Mechanisms of Cytotoxicity of Wild-Type Anthrax Lethal Toxin (PrAg/LF) to Acute Myeloid Leukemia Cells

Abstract

Anthrax lethal toxin (PrAg/LF) is a binary toxin composed of protective antigen PrAg and lethal toxin LF utilized as a potential targeted therapeutic against cancers including acute myeloid leukemia (AML). To understand PrAg/LF anti-tumor activity, response mechanisms need to be evaluated. One response to extracellular stressors is autophagy. Autophagy is an evolutionary conserved mechanism inherent in normal cells that allows adaptation to physical, chemical and biological stressors. Intracellular contents are recycled and degraded where they are delivered to the lysosome. This process is strictly regulated, and dysregulation is seen in pathological conditions such as cancer. In cancer, autophagy is considered as a double-edged sword exhibiting both tumor protective and tumor suppressive roles. In this study, we aimed to examine the effects of treating a panel of 7 acute myeloid leukemia (AML) cell lines with PrAg/LF in the context of autophagy. We saw that autophagosome formation using Cyto-ID is seen in all 7 cell lines upon PrAg/LF treatment regardless of their sensitivity to our drug.
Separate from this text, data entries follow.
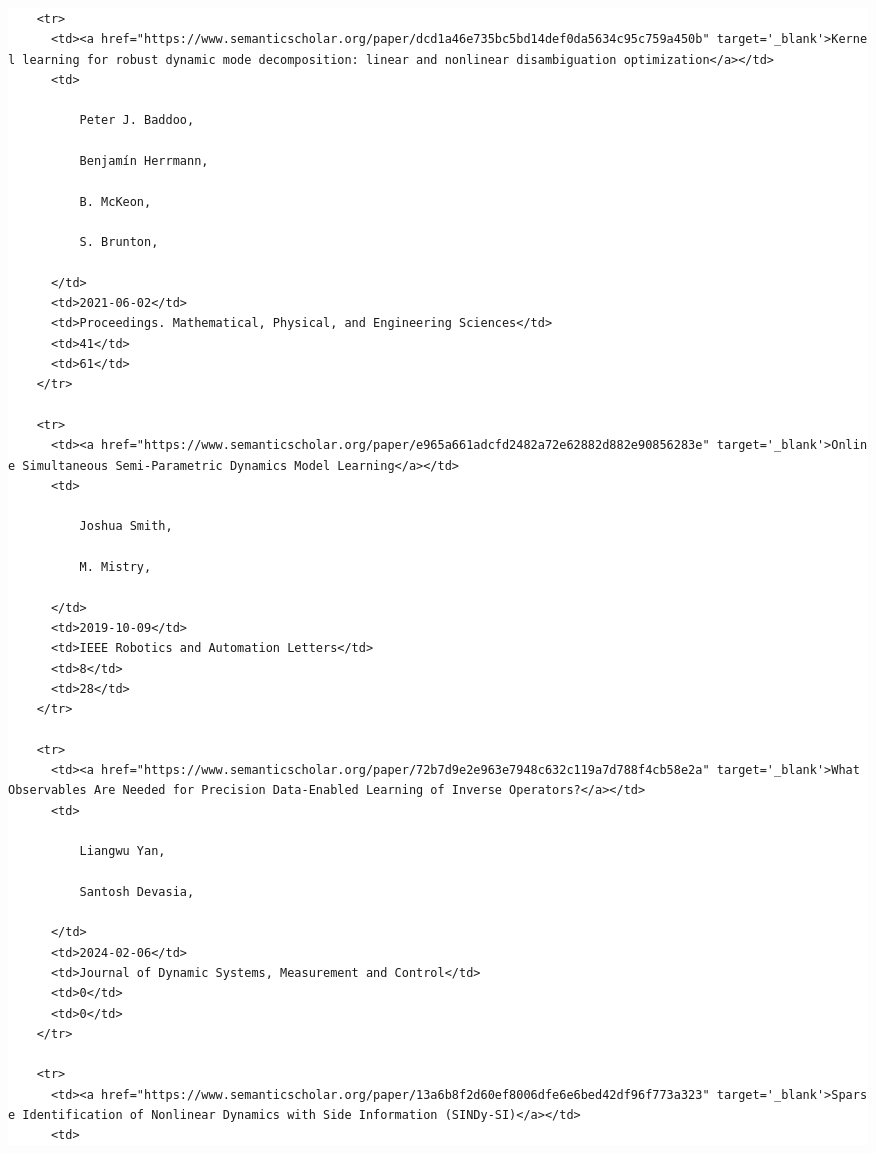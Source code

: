         <tr>
          <td><a href="https://www.semanticscholar.org/paper/dcd1a46e735bc5bd14def0da5634c95c759a450b" target='_blank'>Kernel learning for robust dynamic mode decomposition: linear and nonlinear disambiguation optimization</a></td>
          <td>
            
              Peter J. Baddoo,
            
              Benjamín Herrmann,
            
              B. McKeon,
            
              S. Brunton,
            
          </td>
          <td>2021-06-02</td>
          <td>Proceedings. Mathematical, Physical, and Engineering Sciences</td>
          <td>41</td>
          <td>61</td>
        </tr>
    
        <tr>
          <td><a href="https://www.semanticscholar.org/paper/e965a661adcfd2482a72e62882d882e90856283e" target='_blank'>Online Simultaneous Semi-Parametric Dynamics Model Learning</a></td>
          <td>
            
              Joshua Smith,
            
              M. Mistry,
            
          </td>
          <td>2019-10-09</td>
          <td>IEEE Robotics and Automation Letters</td>
          <td>8</td>
          <td>28</td>
        </tr>
    
        <tr>
          <td><a href="https://www.semanticscholar.org/paper/72b7d9e2e963e7948c632c119a7d788f4cb58e2a" target='_blank'>What Observables Are Needed for Precision Data-Enabled Learning of Inverse Operators?</a></td>
          <td>
            
              Liangwu Yan,
            
              Santosh Devasia,
            
          </td>
          <td>2024-02-06</td>
          <td>Journal of Dynamic Systems, Measurement and Control</td>
          <td>0</td>
          <td>0</td>
        </tr>
    
        <tr>
          <td><a href="https://www.semanticscholar.org/paper/13a6b8f2d60ef8006dfe6e6bed42df96f773a323" target='_blank'>Sparse Identification of Nonlinear Dynamics with Side Information (SINDy-SI)</a></td>
          <td>
            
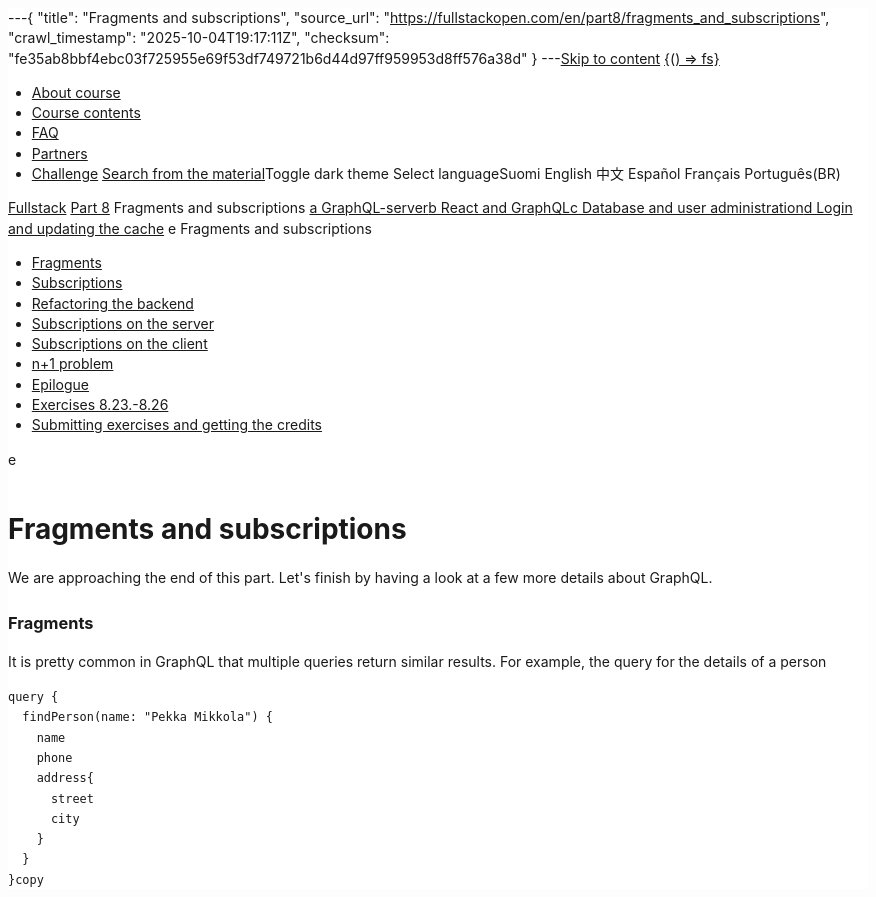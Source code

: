 ---{
  "title": "Fragments and subscriptions",
  "source_url": "https://fullstackopen.com/en/part8/fragments_and_subscriptions",
  "crawl_timestamp": "2025-10-04T19:17:11Z",
  "checksum": "fe35ab8bbf4ebc03f725955e69f53df749721b6d44d97ff959953d8ff576a38d"
}
---[Skip to content](../part8/01-fragments-and-subscriptions-course-main-content.md)
[{() => fs}](https://fullstackopen.com/en/)
  * [About course](../about/01-about.md)
  * [Course contents](../#course-contents/01-course-contents.md)
  * [FAQ](../faq/01-faq.md)
  * [Partners](../companies/01-companies.md)
  * [Challenge](../challenge/01-challenge.md)
[Search from the material](../search/01-search.md)Toggle dark theme
Select languageSuomi English 中文 Español Français Português(BR) 

[Fullstack](../#course-contents/01-course-contents.md)
[Part 8](../part8/01-part8.md)
Fragments and subscriptions
[a GraphQL-server](../part8/01-graph-ql-server.md)[b React and GraphQL](../part8/01-react-and-graph-ql.md)[c Database and user administration](../part8/01-database-and-user-administration.md)[d Login and updating the cache](../part8/01-login-and-updating-the-cache.md)
e Fragments and subscriptions
  * [Fragments](../part8/01-fragments-and-subscriptions-fragments.md)
  * [Subscriptions](../part8/01-fragments-and-subscriptions-subscriptions.md)
  * [Refactoring the backend](../part8/01-fragments-and-subscriptions-refactoring-the-backend.md)
  * [Subscriptions on the server](../part8/01-fragments-and-subscriptions-subscriptions-on-the-server.md)
  * [Subscriptions on the client](../part8/01-fragments-and-subscriptions-subscriptions-on-the-client.md)
  * [n+1 problem](../part8/01-fragments-and-subscriptions-n-1-problem.md)
  * [Epilogue](../part8/01-fragments-and-subscriptions-epilogue.md)
  * [Exercises 8.23.-8.26](../part8/01-fragments-and-subscriptions-exercises-8-23-8-26.md)
  * [Submitting exercises and getting the credits](../part8/01-fragments-and-subscriptions-submitting-exercises-and-getting-the-credits.md)


e
# Fragments and subscriptions
We are approaching the end of this part. Let's finish by having a look at a few more details about GraphQL.
### Fragments
It is pretty common in GraphQL that multiple queries return similar results. For example, the query for the details of a person
```
query {
  findPerson(name: "Pekka Mikkola") {
    name
    phone
    address{
      street 
      city
    }
  }
}copy
```
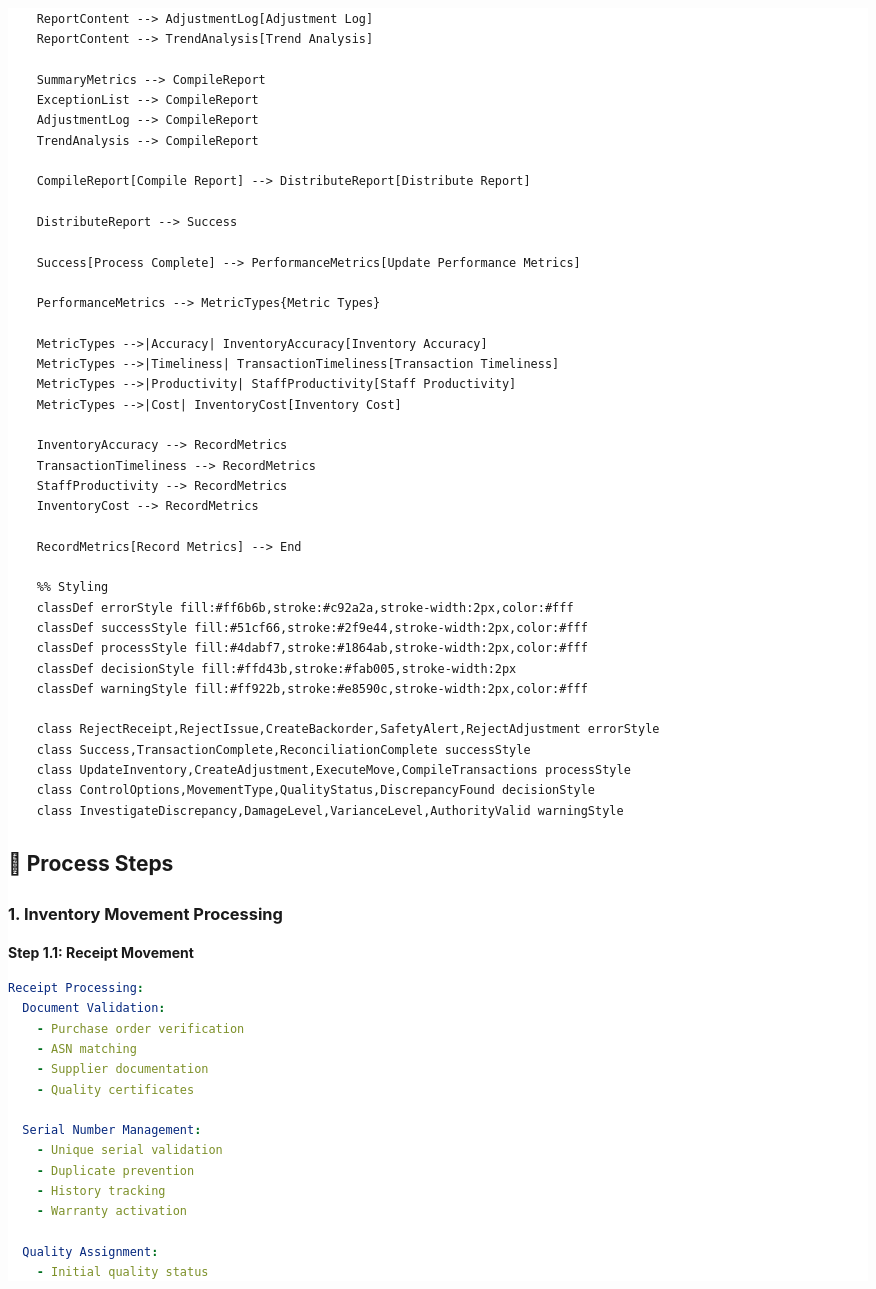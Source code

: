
 ```mermaid
    ReportContent --> AdjustmentLog[Adjustment Log]
    ReportContent --> TrendAnalysis[Trend Analysis]
    
    SummaryMetrics --> CompileReport
    ExceptionList --> CompileReport
    AdjustmentLog --> CompileReport
    TrendAnalysis --> CompileReport
    
    CompileReport[Compile Report] --> DistributeReport[Distribute Report]
    
    DistributeReport --> Success
    
    Success[Process Complete] --> PerformanceMetrics[Update Performance Metrics]
    
    PerformanceMetrics --> MetricTypes{Metric Types}
    
    MetricTypes -->|Accuracy| InventoryAccuracy[Inventory Accuracy]
    MetricTypes -->|Timeliness| TransactionTimeliness[Transaction Timeliness]
    MetricTypes -->|Productivity| StaffProductivity[Staff Productivity]
    MetricTypes -->|Cost| InventoryCost[Inventory Cost]
    
    InventoryAccuracy --> RecordMetrics
    TransactionTimeliness --> RecordMetrics
    StaffProductivity --> RecordMetrics
    InventoryCost --> RecordMetrics
    
    RecordMetrics[Record Metrics] --> End
    
    %% Styling
    classDef errorStyle fill:#ff6b6b,stroke:#c92a2a,stroke-width:2px,color:#fff
    classDef successStyle fill:#51cf66,stroke:#2f9e44,stroke-width:2px,color:#fff
    classDef processStyle fill:#4dabf7,stroke:#1864ab,stroke-width:2px,color:#fff
    classDef decisionStyle fill:#ffd43b,stroke:#fab005,stroke-width:2px
    classDef warningStyle fill:#ff922b,stroke:#e8590c,stroke-width:2px,color:#fff
    
    class RejectReceipt,RejectIssue,CreateBackorder,SafetyAlert,RejectAdjustment errorStyle
    class Success,TransactionComplete,ReconciliationComplete successStyle
    class UpdateInventory,CreateAdjustment,ExecuteMove,CompileTransactions processStyle
    class ControlOptions,MovementType,QualityStatus,DiscrepancyFound decisionStyle
    class InvestigateDiscrepancy,DamageLevel,VarianceLevel,AuthorityValid warningStyle
```

## 🔄 Process Steps

### 1. Inventory Movement Processing

**Step 1.1: Receipt Movement**
```yaml
Receipt Processing:
  Document Validation:
    - Purchase order verification
    - ASN matching
    - Supplier documentation
    - Quality certificates
    
  Serial Number Management:
    - Unique serial validation
    - Duplicate prevention
    - History tracking
    - Warranty activation
    
  Quality Assignment:
    - Initial quality status
```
Then we detected upstream regulators of autophagy using Flow Cytometry intracellular staining for p-ULK. This showed a complex temporal initiation of autophagy activation suggesting autophagy can be time and cell specific. Then cytotoxicity assays were done to assess autophagy’s role in cell death by using chloroquine (CQ) as an autophagy inhibitor. In 3 sensitive cell lines, we report autophagy as a deleterious process in PrAg/LF induced cell death. On the other hand, one sensitive cell line exhibited a delay in cell death when autophagy was not inhibited. The resistant cell lines that displayed no cell death and autophagy activation in the Cyto-ID and p-ULK detection levels results may suggest that PrAg/LF can initiate autophagy as a cellular response, but it is not a determinant factor in predicting cell survival. This proposes that the two resistant cell lines might rely on other survival mechanisms for their maintenance. The importance of characterizing the effects of autophagy under targeted therapy is crucial in determining possible therapeutic implications.